Studio album by Mondo Generator
- Released: July 3, 2012
- Recorded: November 17–19, 2010
- Studio: Pink Duck Studios, Burbank, California
- Genre: Alternative metal
- Length: 37:59
- Label: Mondo Media, Cobraside Distribution
- Producer: Mondo Generator, Harper Hug

Mondo Generator chronology
| Hell Comes to Your Heart (EP) (2011) | Hell Comes to Your Heart (2012) | The Best of Mondo Generator (2016) |

Alternative cover
- Cover of vinyl release

= Hell Comes to Your Heart =

Hell Comes to Your Heart is the fourth studio album by Mondo Generator, released on Nick Oliveri's vanity label, Mondo Media, in 2012 and distributed worldwide through Cobraside Distribution.

==Track listing==

| No. | Title | Length |
|---|---|---|
| 1. | "Dead Silence" | 2:23 |
| 2. | "The Way I Let You Down" | 3:06 |
| 3. | "Burn the Bridge" | 3:39 |
| 4. | "Won't Let Go" | 3:59 |
| 5. | "Like the Sky" | 3:59 |
| 6. | "This Isn't Love" | 2:52 |
| 7. | "The Dirt Beneath" | 2:57 |
| 8. | "Hang 'Em High" | 3:12 |
| 9. | "Central Nervous System High School" | 2:48 |
| 10. | "Smashed Apart" | 3:15 |
| 11. | "Night Calls" | 2:44 |
| 12. | "The Last Train" | 4:00 |
| Total length: |  | 37:59 |

==Personnel==

===Band members===
- Nick Oliveri – vocals, bass, guitar
- Hoss Wright – drums, percussion
- Ian Taylor – guitar

===Additional musicians===
- C.J. Ramone – backing vocals (Tracks 2, 4)
- Josh Homme – guitar, backing vocals (Track 12)
- John Garcia – backing vocals (Tracks 4, 12)
- Blag the Ripper – backing vocals (Track 11)
- Marc Diamond – guitar (Tracks 2, 5, 8, 11)
- Brendon Henderson – guitar (Tracks 6, 7, 9)
- Chris Henry – guitar (Tracks 2, 12)
- Sasha Vallely (credited as Sasha Mobster) – voice (Track 11)

==Trivia==
- The album was recorded in 3 days at Josh Homme's Pink Duck Studios in Burbank, California by Justin Smith.
- This album marks the first time that Nick Oliveri and his previous bandmate, Josh Homme, have recorded music together since their well-publicized falling out in early 2004.
- Homme appears on lead guitar on the final track, "The Last Train." Also appearing on that song is Homme and Oliveri's previous bandmate in Kyuss and Kyuss Lives!, John Garcia.
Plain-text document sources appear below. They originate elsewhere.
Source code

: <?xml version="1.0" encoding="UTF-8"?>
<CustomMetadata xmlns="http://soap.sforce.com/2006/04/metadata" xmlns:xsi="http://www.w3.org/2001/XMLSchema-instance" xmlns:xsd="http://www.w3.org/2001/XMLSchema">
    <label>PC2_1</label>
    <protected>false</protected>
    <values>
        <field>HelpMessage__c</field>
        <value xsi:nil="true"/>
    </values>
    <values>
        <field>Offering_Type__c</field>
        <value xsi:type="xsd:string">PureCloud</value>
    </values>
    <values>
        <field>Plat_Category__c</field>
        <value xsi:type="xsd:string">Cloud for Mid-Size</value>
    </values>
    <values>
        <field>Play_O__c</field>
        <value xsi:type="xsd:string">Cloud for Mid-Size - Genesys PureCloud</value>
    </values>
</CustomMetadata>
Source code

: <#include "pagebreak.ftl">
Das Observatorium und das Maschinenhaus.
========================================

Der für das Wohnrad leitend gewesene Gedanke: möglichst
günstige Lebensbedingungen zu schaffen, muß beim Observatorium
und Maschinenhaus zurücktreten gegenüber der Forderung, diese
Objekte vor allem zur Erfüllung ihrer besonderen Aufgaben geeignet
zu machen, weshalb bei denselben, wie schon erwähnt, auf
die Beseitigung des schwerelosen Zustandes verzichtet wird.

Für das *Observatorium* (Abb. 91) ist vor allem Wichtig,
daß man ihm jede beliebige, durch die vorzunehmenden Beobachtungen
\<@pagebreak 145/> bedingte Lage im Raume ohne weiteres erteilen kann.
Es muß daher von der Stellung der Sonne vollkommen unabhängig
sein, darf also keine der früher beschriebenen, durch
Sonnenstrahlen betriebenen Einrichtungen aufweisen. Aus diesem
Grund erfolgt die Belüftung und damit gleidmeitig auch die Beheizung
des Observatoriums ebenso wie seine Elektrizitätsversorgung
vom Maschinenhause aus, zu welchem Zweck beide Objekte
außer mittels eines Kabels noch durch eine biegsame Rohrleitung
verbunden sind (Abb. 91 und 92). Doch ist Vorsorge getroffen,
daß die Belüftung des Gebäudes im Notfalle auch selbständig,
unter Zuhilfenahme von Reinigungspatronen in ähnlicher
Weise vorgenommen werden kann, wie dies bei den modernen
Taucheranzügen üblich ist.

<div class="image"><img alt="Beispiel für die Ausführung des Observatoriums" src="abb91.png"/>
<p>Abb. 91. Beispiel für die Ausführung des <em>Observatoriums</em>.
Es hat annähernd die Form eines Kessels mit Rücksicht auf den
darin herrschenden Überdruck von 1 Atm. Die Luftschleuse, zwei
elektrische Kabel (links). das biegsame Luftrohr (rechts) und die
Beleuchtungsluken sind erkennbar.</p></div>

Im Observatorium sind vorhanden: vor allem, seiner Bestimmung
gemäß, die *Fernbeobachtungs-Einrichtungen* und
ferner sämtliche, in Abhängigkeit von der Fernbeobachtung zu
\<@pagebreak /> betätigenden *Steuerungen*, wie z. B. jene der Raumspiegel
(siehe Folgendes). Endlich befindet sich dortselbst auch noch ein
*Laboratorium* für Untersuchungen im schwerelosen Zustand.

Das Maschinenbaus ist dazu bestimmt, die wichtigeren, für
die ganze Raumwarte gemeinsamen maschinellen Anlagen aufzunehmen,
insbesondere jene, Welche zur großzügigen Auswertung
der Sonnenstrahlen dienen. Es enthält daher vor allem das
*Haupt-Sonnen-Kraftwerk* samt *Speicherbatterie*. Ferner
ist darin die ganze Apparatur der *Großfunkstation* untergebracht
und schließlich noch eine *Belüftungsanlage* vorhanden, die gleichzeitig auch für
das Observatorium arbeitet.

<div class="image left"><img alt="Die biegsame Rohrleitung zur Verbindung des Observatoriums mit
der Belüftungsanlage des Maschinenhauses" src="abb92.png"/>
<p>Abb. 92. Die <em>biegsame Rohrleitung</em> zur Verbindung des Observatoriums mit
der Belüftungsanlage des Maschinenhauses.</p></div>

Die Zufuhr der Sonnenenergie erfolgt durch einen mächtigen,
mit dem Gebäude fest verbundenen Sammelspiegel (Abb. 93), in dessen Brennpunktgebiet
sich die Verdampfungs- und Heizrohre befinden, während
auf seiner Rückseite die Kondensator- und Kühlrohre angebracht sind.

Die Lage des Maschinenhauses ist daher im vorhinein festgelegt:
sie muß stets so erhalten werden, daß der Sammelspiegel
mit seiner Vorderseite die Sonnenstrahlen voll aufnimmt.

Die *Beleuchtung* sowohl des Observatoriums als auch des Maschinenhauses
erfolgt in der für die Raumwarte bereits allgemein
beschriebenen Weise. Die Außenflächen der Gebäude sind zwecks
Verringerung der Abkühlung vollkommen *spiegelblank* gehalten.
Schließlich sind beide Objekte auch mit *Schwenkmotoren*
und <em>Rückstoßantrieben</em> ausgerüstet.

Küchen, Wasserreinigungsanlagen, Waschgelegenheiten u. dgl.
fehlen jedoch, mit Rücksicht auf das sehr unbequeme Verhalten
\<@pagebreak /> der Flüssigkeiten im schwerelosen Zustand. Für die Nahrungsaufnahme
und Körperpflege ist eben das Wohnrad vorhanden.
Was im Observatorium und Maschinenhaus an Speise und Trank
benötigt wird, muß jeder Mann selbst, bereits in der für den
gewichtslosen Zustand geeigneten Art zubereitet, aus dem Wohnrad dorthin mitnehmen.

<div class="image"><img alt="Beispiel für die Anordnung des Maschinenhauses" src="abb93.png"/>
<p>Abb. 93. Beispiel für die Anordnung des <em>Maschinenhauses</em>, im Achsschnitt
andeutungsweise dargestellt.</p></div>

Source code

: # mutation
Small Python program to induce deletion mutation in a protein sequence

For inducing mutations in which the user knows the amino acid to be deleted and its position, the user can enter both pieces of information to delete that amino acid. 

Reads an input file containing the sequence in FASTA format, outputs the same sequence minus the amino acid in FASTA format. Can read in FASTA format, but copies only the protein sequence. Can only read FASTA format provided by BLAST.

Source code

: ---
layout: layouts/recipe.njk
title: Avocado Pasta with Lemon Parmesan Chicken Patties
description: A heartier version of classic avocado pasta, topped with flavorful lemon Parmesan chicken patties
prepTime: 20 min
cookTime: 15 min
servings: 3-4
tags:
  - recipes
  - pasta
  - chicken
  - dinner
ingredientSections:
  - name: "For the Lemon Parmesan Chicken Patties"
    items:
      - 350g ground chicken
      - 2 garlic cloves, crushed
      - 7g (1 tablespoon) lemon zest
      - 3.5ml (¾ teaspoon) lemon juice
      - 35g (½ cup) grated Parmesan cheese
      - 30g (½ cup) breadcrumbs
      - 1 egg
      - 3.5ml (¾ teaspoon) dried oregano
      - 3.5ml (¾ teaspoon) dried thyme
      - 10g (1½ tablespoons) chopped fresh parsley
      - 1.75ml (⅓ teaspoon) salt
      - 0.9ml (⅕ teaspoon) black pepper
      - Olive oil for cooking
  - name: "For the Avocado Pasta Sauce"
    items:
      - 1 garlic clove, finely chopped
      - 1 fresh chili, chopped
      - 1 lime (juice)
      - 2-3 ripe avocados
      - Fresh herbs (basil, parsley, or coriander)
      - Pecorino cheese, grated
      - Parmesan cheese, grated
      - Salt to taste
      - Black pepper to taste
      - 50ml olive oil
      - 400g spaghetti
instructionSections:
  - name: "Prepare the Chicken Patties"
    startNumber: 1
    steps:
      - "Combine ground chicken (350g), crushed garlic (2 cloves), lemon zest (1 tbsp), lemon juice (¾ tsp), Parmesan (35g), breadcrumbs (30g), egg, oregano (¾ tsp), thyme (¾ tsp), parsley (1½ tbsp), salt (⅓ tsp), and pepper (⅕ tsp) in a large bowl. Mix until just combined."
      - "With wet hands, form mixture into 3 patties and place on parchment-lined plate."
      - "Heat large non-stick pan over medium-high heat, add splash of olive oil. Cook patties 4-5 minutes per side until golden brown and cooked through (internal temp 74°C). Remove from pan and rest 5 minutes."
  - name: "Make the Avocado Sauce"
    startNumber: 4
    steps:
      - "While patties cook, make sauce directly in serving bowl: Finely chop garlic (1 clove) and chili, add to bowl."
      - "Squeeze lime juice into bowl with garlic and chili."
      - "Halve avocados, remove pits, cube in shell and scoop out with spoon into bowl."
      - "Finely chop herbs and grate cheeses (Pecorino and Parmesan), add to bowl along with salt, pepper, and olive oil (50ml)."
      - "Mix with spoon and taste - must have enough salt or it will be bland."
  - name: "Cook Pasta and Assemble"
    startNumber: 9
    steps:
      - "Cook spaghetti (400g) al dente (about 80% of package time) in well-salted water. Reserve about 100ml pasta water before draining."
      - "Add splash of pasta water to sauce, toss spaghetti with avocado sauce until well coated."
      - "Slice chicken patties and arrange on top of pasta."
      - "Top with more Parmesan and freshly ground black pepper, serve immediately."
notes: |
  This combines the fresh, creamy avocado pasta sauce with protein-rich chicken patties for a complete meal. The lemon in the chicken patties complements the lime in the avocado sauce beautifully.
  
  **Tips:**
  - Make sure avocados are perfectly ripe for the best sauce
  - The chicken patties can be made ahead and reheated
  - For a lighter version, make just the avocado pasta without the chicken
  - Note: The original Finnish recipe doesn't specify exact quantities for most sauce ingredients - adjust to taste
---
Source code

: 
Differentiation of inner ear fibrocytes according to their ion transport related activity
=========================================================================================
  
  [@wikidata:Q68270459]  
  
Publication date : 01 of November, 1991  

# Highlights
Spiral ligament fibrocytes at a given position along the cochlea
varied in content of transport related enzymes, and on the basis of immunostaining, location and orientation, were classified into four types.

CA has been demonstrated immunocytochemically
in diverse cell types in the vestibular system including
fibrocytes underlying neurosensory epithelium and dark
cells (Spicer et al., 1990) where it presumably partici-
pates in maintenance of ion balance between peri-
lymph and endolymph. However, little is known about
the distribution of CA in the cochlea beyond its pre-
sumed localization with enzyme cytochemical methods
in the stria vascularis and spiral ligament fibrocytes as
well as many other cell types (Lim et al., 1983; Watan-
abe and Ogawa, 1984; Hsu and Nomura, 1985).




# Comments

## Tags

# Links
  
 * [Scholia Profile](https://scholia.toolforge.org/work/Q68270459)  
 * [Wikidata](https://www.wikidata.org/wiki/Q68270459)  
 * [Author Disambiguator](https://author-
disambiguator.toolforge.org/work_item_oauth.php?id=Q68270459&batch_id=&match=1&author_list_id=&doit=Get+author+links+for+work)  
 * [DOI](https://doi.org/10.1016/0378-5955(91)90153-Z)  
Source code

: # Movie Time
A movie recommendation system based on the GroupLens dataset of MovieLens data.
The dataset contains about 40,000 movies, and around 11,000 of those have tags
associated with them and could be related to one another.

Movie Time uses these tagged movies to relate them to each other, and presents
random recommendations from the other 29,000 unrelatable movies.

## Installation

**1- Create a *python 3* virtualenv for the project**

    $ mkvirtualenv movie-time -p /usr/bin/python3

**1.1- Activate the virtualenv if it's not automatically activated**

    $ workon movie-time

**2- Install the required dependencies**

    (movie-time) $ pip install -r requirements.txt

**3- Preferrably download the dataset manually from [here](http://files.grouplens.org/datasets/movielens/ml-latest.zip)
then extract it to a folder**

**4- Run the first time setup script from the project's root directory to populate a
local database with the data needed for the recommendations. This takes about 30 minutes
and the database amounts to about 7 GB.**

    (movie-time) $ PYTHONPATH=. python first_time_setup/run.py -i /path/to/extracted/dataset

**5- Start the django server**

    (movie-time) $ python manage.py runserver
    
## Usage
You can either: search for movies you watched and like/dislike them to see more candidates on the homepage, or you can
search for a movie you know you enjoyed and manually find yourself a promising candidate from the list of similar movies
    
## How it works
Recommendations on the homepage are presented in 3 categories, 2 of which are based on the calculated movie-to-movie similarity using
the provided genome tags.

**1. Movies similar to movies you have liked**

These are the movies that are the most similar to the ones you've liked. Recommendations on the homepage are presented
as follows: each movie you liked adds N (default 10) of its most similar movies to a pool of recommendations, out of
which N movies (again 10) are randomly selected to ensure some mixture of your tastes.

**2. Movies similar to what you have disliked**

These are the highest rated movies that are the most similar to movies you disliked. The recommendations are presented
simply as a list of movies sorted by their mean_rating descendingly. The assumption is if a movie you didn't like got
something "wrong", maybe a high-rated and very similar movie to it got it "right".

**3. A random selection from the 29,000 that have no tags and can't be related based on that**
The song was recorded before Homme and Scott Reeder filed suit against Garcia and Brant Bjork over the Kyuss band name.
- In 2020, an early version of the album titled Shooters Bible was released by Oliveri's current label Heavy Psych Sounds Records. The album was originally recorded in 2010. It features some tracks with different titles and/or in a different order than Hell Comes to Your Heart; for example, "The Dirt Beneath" is titled "We Are Mondo Generator". It also includes the cover of Iggy Pop song "Dog Food".